═══ Dataset records ═══
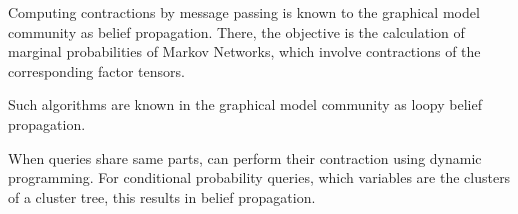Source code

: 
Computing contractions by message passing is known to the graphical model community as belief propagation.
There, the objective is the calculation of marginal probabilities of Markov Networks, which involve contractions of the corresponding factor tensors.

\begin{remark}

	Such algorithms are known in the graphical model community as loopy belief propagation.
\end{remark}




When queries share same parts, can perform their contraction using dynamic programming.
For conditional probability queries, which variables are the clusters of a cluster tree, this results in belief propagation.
═══
═══ Dataset records ═══
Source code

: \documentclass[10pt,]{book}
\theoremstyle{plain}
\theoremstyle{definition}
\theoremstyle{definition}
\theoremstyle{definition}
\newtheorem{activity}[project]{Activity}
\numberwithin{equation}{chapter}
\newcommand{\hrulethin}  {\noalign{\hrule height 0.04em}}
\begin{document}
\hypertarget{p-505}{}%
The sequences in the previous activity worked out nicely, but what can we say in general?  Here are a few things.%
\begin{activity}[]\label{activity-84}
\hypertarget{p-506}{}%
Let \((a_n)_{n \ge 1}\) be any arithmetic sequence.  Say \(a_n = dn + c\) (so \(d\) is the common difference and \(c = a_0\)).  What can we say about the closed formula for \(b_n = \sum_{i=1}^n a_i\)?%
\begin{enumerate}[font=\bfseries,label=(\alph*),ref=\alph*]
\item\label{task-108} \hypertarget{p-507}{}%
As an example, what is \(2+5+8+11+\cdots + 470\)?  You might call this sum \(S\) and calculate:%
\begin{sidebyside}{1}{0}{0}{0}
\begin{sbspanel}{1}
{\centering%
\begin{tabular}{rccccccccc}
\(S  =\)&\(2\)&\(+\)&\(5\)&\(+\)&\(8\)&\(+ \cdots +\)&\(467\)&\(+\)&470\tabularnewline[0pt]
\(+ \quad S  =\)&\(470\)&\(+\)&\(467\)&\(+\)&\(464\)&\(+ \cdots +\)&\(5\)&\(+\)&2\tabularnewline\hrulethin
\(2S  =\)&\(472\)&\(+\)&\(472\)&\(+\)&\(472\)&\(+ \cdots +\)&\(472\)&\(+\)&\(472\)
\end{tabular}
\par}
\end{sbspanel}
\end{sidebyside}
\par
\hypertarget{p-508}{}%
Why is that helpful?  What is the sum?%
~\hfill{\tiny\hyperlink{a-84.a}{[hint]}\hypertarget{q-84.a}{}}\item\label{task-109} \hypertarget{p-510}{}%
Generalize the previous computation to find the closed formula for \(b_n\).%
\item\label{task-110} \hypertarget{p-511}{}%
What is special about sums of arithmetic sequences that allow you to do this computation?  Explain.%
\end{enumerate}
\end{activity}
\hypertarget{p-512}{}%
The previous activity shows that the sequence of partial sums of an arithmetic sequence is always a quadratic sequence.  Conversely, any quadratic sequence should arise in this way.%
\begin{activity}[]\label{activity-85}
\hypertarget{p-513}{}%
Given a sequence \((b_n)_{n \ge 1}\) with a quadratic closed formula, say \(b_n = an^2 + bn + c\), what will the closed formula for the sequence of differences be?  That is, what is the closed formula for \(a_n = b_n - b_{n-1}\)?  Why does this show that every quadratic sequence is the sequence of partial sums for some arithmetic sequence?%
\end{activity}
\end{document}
═══
What you need to do
Collect every line from the records above that contains the word "community".

Task answer
Computing contractions by message passing is known to the graphical model community as belief propagation.
	Such algorithms are known in the graphical model community as loopy belief propagation.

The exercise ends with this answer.